Teodoro León Gross-El País
Si aquella expresión se convirtió en un hallazgo fue precisamente por el acierto para definir, de un brochazo, la realidad: una unidad monstruosa con partes pespunteadas de distinto origen; y destinada, claro, a acabar mal
Si aquello del Gobierno Frankenstein se convirtió en un hallazgo —salido del cerebro luminoso y ladino de Alfredo Pérez Rubalcaba— fue precisamente por el acierto para definir, de un brochazo, la realidad: una unidad monstruosa con partes pespunteadas de distinto origen; y destinada, claro, a acabar mal. Con todo, ese Gobierno, más allá de ser legítimo, se ofrecía como una oportunidad para mover el statu quo y reconducir la cuestión territorial en los años duros del procés. Es verdad que la pandemia del coronavirus alteró el escenario, sí, pero en principio hacia un marco propicio para los consensos. Y no ha sido así. Estos últimos meses han bastado para comprobar que con esos mimbres es muy difícil operar con fiabilidad y cierta estabilidad. Y esto, ante una contracción de la economía a escala de la Guerra Civil, es una fatalidad. No hay compromiso. Basta ver cómo se han rajado los nacionalistas de la Conferencia de Presidentes, en el caso catalán para aferrarse a su campaña perpetua y en el del PNV para otra negociación bilateral oportunista, aunque al final Iñigo Urkullu haya aparecido por San Millán de la Cogolla. Los elogios al PNV, a menudo merecidos en términos de estilo, suelen obviar que los nacionalistas vascos casi siempre hacen un buen negocio. Para el resto de España quedan los trágalas y poco más.
El presidente Pedro Sánchez, esta semana, ha expresado hartazgo hacia el nacionalismo catalán en el Congreso. Lógico. Y en particular hacia Gabriel Rufián, portavoz de Esquerra Republicana de Catalunya (ERC), que sigue subiendo a la tribuna como depositario de las esencias de la democracia para acabar cuestionando la legalidad como “agresiones constantes” a Cataluña, toda vez que los presos sintetizan Cataluña. Es delirante. Y más allá del error Bildu para negociar el estado de alarma —cualquier confianza con la serpiente siempre acaba en mordedura envenenada—, el propio Unidas Podemos, socio de Gobierno, está atrapado ahí. Esta semana su líder, Pablo Iglesias, ante la acción judicial, se manifestaba elogiando el compromiso con la democracia de quienes aprobaron leyes ilegales para hacer un referéndum ilegal, el 1-O, que ha provocado la mayor crisis constitucional en la España democrática. Tal como los Comunes, Pablo Iglesias siempre acaba del lado de quienes desafiaron la legalidad, e incluso sembrando dudas sobre la Justicia, léase el Estado de derecho. La mayoría de la investidura, en fin, es un lastre cada vez más inquietante, sobre todo ante el reto de encauzar los Presupuestos Generales del Estado de la peor crisis.

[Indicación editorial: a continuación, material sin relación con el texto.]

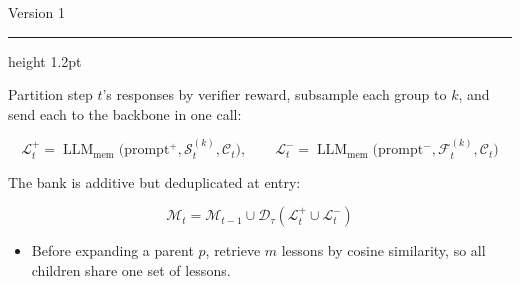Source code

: \documentclass[aspectratio=169]{beamer}
\newcommand{\titlerule}{{\color{titledred}\hrule height 1.2pt}}
\begin{document}
\begin{frame}{Version 1}
\vspace{0.1em}
\titlerule
\vspace{1.4em}

Partition step $t$'s responses by verifier reward, subsample each group to $k$,
and send each to the backbone in one call:

\vspace{0.3em}
{\footnotesize
\begin{equation*}
\mathcal{L}_t^{+}=\operatorname{LLM}_{\mathrm{mem}}\bigl(\mathrm{prompt}^{+},\mathcal{S}_t^{(k)},\mathcal{C}_t\bigr),
\qquad
\mathcal{L}_t^{-}=\operatorname{LLM}_{\mathrm{mem}}\bigl(\mathrm{prompt}^{-},\mathcal{F}_t^{(k)},\mathcal{C}_t\bigr)
\end{equation*}
}

\vspace{1.2em}
The bank is additive but deduplicated at entry:

\vspace{0.3em}
{\footnotesize
\begin{equation*}
\mathcal{M}_t=\mathcal{M}_{t-1}\cup\mathcal{D}_\tau\!\left(\mathcal{L}_t^{+}\cup\mathcal{L}_t^{-}\right)
\end{equation*}
}

\vspace{1.2em}
\begin{itemize}
  \item Before expanding a parent $p$, retrieve $m$ lessons by cosine similarity, so all children share one set of lessons.

\end{itemize}
\end{frame}
\end{document}
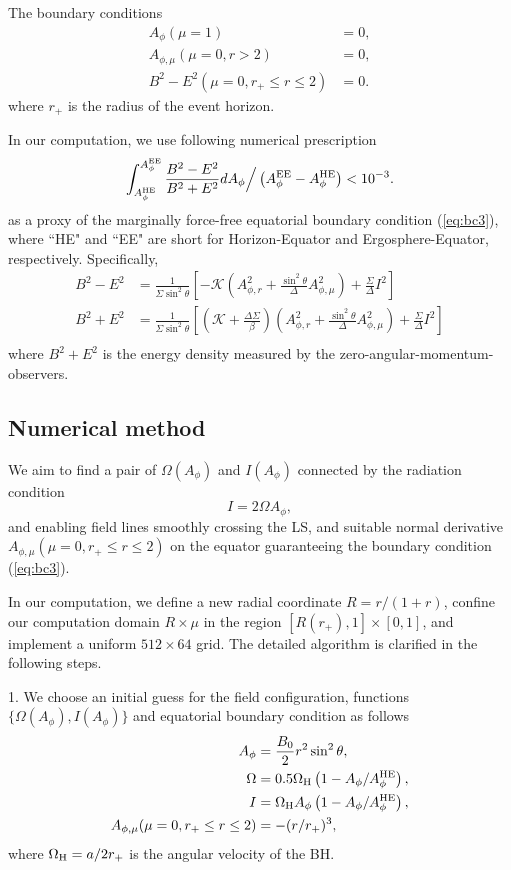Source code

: \documentclass[aps,prd,reprint,nofootinbib, superscriptaddress]{revtex4-1}
\def\sst{\sin^2\theta}
\def\Ap{A_\phi}
\def\Ar{A_{\phi,r}}
\def\Am{A_{\phi,\mu}}
\def\be{\begin{equation}}
\def\ee{\end{equation}}
\def\WH{\Omega_{\rm H}}
\def\AHE{A_\phi^{\rm HE}}
\begin{document}
The boundary conditions
\begin{subequations}
\begin{align}
    A_\phi(\mu = 1) &= 0,  \label{eq:bc1}\\
    \Am(\mu = 0, r > 2) &= 0, \label{eq:bc2}\\
    B^2-E^2 (\mu = 0, r_+ \leq r \leq 2) &=0.\label{eq:bc3}
\end{align}
\end{subequations}
where $r_+$ is the radius of the event horizon.

In our computation, we use following numerical prescription
\be
\label{eq:nbc}
\int_{A_\phi^{\rm HE}}^{A_\phi^{\rm EE}} \frac{B^2-E^2}{B^2+E^2} dA_\phi \Big/ \left(A_\phi^{\rm EE}- A_\phi^{\rm HE}\right)  < 10^{-3}.
\ee
as a proxy of the marginally force-free equatorial boundary condition (\ref{eq:bc3}),
where ``HE" and ``EE" are short for Horizon-Equator and Ergosphere-Equator, respectively.
Specifically,
\be
\begin{aligned}
B^2-E^2 &= \frac{1}{\Sigma \sst} \left[ -\mathcal{K} \left(\Ar^2 +\frac{\sst}{\Delta}\Am^2 \right)+\frac{\Sigma}{\Delta}I^2\right]\\
B^2+E^2 &= \frac{1}{\Sigma \sst} \left[ \left(\mathcal{K}+\frac{\Delta\Sigma}{\beta} \right) \left(\Ar^2 +\frac{\sst}{\Delta}\Am^2 \right)+\frac{\Sigma}{\Delta}I^2\right]\\
\end{aligned}
\ee
where $B^2+E^2$ is the energy density measured by the zero-angular-momentum-observers.

\subsection{Numerical method}
We aim to find a pair of $\Omega(A_\phi)$ and $I(A_\phi)$ connected by the radiation condition
\be I = 2\Omega A_\phi, \label{eq:rad}\ee
and enabling field lines smoothly crossing the LS,
and suitable normal derivative $\Am(\mu =0, r_+\leq r \leq 2)$ on the equator
guaranteeing the boundary condition (\ref{eq:bc3}).

In our computation, we define a new radial coordinate $R=r/(1+r)$, confine our
computation domain $R\times \mu$ in the region $[R(r_+), 1]\times [0,1]$,
and implement a uniform $512\times 64$ grid. The detailed algorithm is clarified
in the following steps.

1. We choose an initial guess for the field configuration, functions
$\{ \Omega(\Ap), I(\Ap)\}$
and equatorial boundary condition as follows
\begin{subequations}
\begin{align}
    \Ap &= \frac{B_0}{2}r^2 \sst,  \label{eq:gss1} \\
    \Omega & = 0.5\WH\left(1-\Ap/\AHE\right),  \label{eq:gss2}\\
    I & = \WH \Ap\left(1-\Ap/\AHE\right) , \\
    \Am(\mu =0, r_+\leq r \leq 2) & = - (r/r_+)^3, \label{eq:gss3}
\end{align}
\end{subequations}
where $\WH = a/2r_+$ is the angular velocity of the BH.
\end{document}
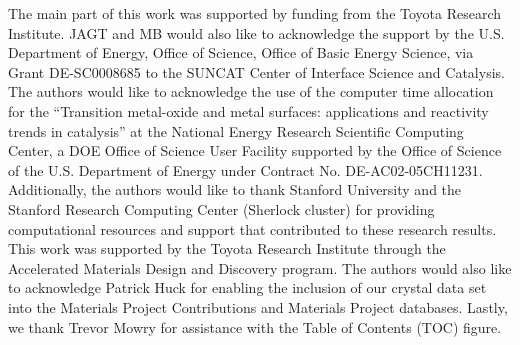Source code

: %


The main part of this work was supported by funding from the Toyota Research Institute. JAGT and MB would also like to acknowledge the support by the U.S. Department of Energy, Office of Science, Office of Basic Energy Science, via Grant DE-SC0008685 to the SUNCAT Center of Interface Science and Catalysis.
%
The authors would like to acknowledge the use of the computer time allocation for the
“Transition metal-oxide and metal surfaces: applications and reactivity trends in catalysis”
at the National Energy Research Scientific Computing Center, a DOE Office of Science User Facility supported by the Office of Science of the U.S. Department of Energy under Contract No. DE-AC02-05CH11231.
%
Additionally, the authors would like to thank Stanford University and the Stanford Research Computing Center (Sherlock cluster) for providing computational resources and support that contributed to these research results.
%
This work was supported by the Toyota Research Institute through the Accelerated Materials Design and Discovery program.
%
The authors would also like to acknowledge Patrick Huck for enabling
the inclusion of our \IrOx crystal data set into the Materials Project Contributions and Materials Project databases.
%
Lastly, we thank Trevor Mowry for assistance with the Table of Contents (TOC) figure.
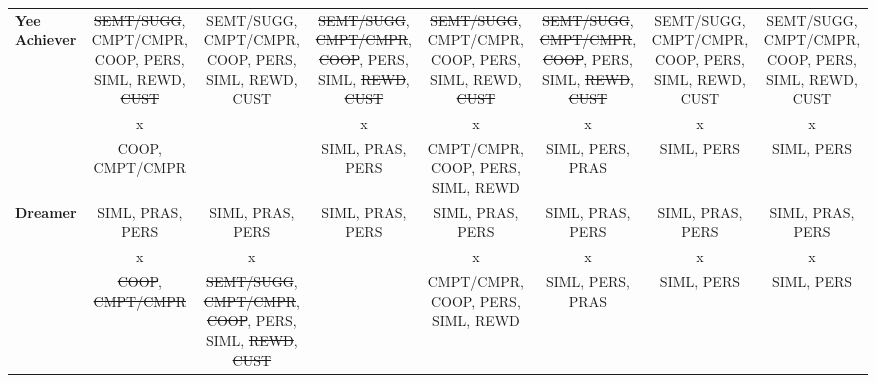 \begin{landscape}
\begin{quadro}[htb]
\begin{tabular}{|l|c|c|c|c|c|c|c|}
\multirow{3}{*}{\textbf{Yee Achiever}}& 
\multicolumn{1}{|p{2.5cm}|}{\centering \mbox{\st{SEMT/SUGG}}, \mbox{CMPT/CMPR}, COOP, PERS, SIML, REWD, \st{CUST}}&%
\multicolumn{1}{|p{2.5cm}|}{\centering \mbox{SEMT/SUGG}, \mbox{CMPT/CMPR}, COOP, PERS, SIML, REWD, CUST} &%
\multicolumn{1}{|p{2.5cm}|}{\centering \mbox{\st{SEMT/SUGG}}, \mbox{\st{CMPT/CMPR}}, \st{COOP}, PERS, SIML, \st{REWD}, \st{CUST}}&%
\multicolumn{1}{|p{2.5cm}|}{\centering \mbox{\st{SEMT/SUGG}}, \mbox{CMPT/CMPR}, COOP, PERS, SIML, REWD, \st{CUST}}&%
\multicolumn{1}{|p{2.5cm}|}{\centering \mbox{\st{SEMT/SUGG}}, \mbox{\st{CMPT/CMPR}}, \st{COOP}, PERS, SIML, \st{REWD}, \st{CUST}}&%
\multicolumn{1}{|p{2.5cm}|}{\centering \mbox{SEMT/SUGG}, \mbox{CMPT/CMPR}, COOP, PERS, SIML, REWD, CUST}&%
\multicolumn{1}{|p{2.5cm}|}{\centering \mbox{SEMT/SUGG}, \mbox{CMPT/CMPR}, COOP, PERS, SIML, REWD, CUST}\tabularnewline
& 
\multicolumn{1}{|p{2.5cm}|}{\centering x}&
&
\multicolumn{1}{|p{2.5cm}|}{\centering x}&
\multicolumn{1}{|p{2.5cm}|}{\centering x}&
\multicolumn{1}{|p{2.5cm}|}{\centering x}&
\multicolumn{1}{|p{2.5cm}|}{\centering x}&
\multicolumn{1}{|p{2.5cm}|}{\centering x}\tabularnewline
& 
\multicolumn{1}{|p{2.5cm}|}{\centering COOP, CMPT/CMPR}&%
&%
\multicolumn{1}{|p{2.5cm}|}{\centering SIML, PRAS, PERS}&%
\multicolumn{1}{|p{2.5cm}|}{\centering CMPT/CMPR, COOP, PERS, SIML, REWD}&%
\multicolumn{1}{|p{2.5cm}|}{\centering SIML, PERS, PRAS}&%
\multicolumn{1}{|p{2.5cm}|}{\centering SIML, PERS}&%
\multicolumn{1}{|p{2.5cm}|}{\centering SIML, PERS}\tabularnewline
\hline


\multirow{3}{*}{\textbf{Dreamer}}& 
\multicolumn{1}{|p{2.5cm}|}{\centering SIML, PRAS, PERS}&
\multicolumn{1}{|p{2.5cm}|}{\centering SIML, PRAS, PERS} &
\multicolumn{1}{|p{2.5cm}|}{\centering SIML, PRAS, PERS}&
\multicolumn{1}{|p{2.5cm}|}{\centering SIML, PRAS, PERS}&
\multicolumn{1}{|p{2.5cm}|}{\centering SIML, PRAS, PERS}&
\multicolumn{1}{|p{2.5cm}|}{\centering SIML, PRAS, PERS}&
\multicolumn{1}{|p{2.5cm}|}{\centering SIML, PRAS, PERS}\tabularnewline
& 
\multicolumn{1}{|p{2.5cm}|}{\centering x}&
\multicolumn{1}{|p{2.5cm}|}{\centering x}&
&
\multicolumn{1}{|p{2.5cm}|}{\centering x}&
\multicolumn{1}{|p{2.5cm}|}{\centering x}&
\multicolumn{1}{|p{2.5cm}|}{\centering x}&
\multicolumn{1}{|p{2.5cm}|}{\centering x}\tabularnewline
& 
\multicolumn{1}{|p{2.5cm}|}{\centering \st{COOP}, \st{CMPT/CMPR}}&%
\multicolumn{1}{|p{2.5cm}|}{\centering \mbox{\st{SEMT/SUGG}}, \mbox{\st{CMPT/CMPR}}, \st{COOP}, PERS, SIML, \st{REWD}, \st{CUST}}&%
&%
\multicolumn{1}{|p{2.5cm}|}{\centering CMPT/CMPR, COOP, PERS, SIML, REWD}&%
\multicolumn{1}{|p{2.5cm}|}{\centering SIML, PERS, PRAS}&%
\multicolumn{1}{|p{2.5cm}|}{\centering SIML, PERS}&%
\multicolumn{1}{|p{2.5cm}|}{\centering SIML, PERS}\tabularnewline
\hline



\end{tabular}
\end{quadro}
\end{landscape}
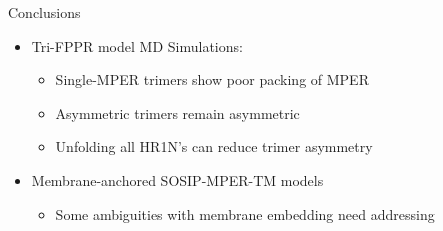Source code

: \begin{frame}[fragile]{Conclusions}
    \begin{itemize}
        \item Tri-FPPR model MD Simulations:
        \begin{itemize}
            \item Single-MPER trimers show poor packing of MPER
            \item Asymmetric trimers remain asymmetric
            \item Unfolding all HR1N's can reduce trimer asymmetry
        \end{itemize}
        \item Membrane-anchored SOSIP-MPER-TM models
        \begin{itemize}
            \item Some ambiguities with membrane embedding need addressing
        \end{itemize}
    \end{itemize}
\end{frame}

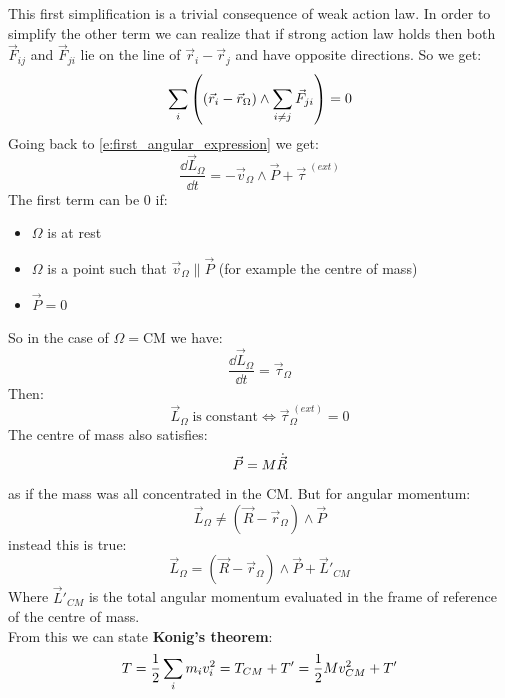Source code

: This first simplification is a trivial consequence of weak action law. In order to simplify the other term we can realize that if strong action law holds then both $\vec{F}_{ij}$ and $\vec{F}_{ji}$ lie on the line of $\vec{r}_i-\vec{r}_j$ and have opposite directions.
So we get:
\begin{equation}
    \displaystyle\sum_{i}\left(\left(\vec{r}_i-\vec{r}_{\Omega}\right)\wedge\displaystyle\sum_{i\neq j}\vec{F}_{ji}\right) = 0
\end{equation}
Going back to \eqref{e:first_angular_expression} we get:
\begin{equation}
    \dfrac{\dd{\vec{L}_{\Omega}}}{\dd{t}} = -\vec{v}_{\Omega}\wedge\vec{P} + \vec{\tau}^{\;(ext)}
\end{equation}
The first term can be 0 if:
\begin{itemize}
    \item $\Omega$ is at rest
    \item $\Omega$ is a point such that $\vec{v}_{\Omega} \parallel \vec{P}$ (for example the centre of mass)
    \item $\vec{P}=0$
\end{itemize}
So in the case of $\Omega = \mathrm{CM}$ we have:
\begin{equation} \label{e:first_cardinal}
    \dfrac{\dd{\vec{L}_{\Omega}}}{\dd{t}} = \vec{\tau}_{\Omega}
\end{equation}
Then:
\begin{equation}
    \vec{L}_{\Omega}\;\mathrm{is\;constant} \iff \vec{\tau}_{\Omega}^{\;(ext)}=0
\end{equation}
The centre of mass also satisfies:
\begin{equation}
    \vec{P} = M\dot{\vec{R}}
\end{equation}
as if the mass was all concentrated in the CM. But for angular momentum:
\begin{equation}
    \vec{L}_{\Omega} \neq (\vec{R}-\vec{r}_{\Omega})\wedge\vec{P}
\end{equation}
instead this is true:
\begin{equation}
    \vec{L}_{\Omega} = (\vec{R}-\vec{r}_{\Omega})\wedge\vec{P} + \vec{L}'_{CM}
\end{equation}
Where $\vec{L}'_{CM}$ is the total angular momentum evaluated in the frame of reference of the centre of mass.\\
From this we can state \textbf{Konig's theorem}:
\begin{equation}
    T = \dfrac{1}{2}\displaystyle\sum_i m_i v_i^2 = T_{CM} + T' = \dfrac{1}{2}M v_{CM}^2 + T'
\end{equation}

Antes de que Países Bajos pueda tirar del freno de emergencia, deberían hacerlo Nadia Calviño y María Jesús Montero, pero la aritmética presupuestaria choca con la aritmética parlamentaria. No es raro que Pedro Sánchez confíe en que sea Ciudadanos quien encauce las cuentas, aunque incluso ahí el PNV pone palos en las ruedas; pero es imposible imaginar a Sánchez pidiendo al Partido Popular que se una a la mayoría de los presupuestos con Ciudadanos. Eso significaría el fin de Frankenstein pero probablemente también de la coalición gubernamental, que Vox va a rearmar con una moción de censura en el caos de septiembre: campaña de las catalanas, calendario de presupuestos, regreso a las aulas…
Si había alguna opción de colaboración del PP, con esto se bloquea. Este es el laberinto en que está el país. Y la propaganda podrá diferir y distorsionar la percepción de la realidad, pero no va a cambiar la realidad.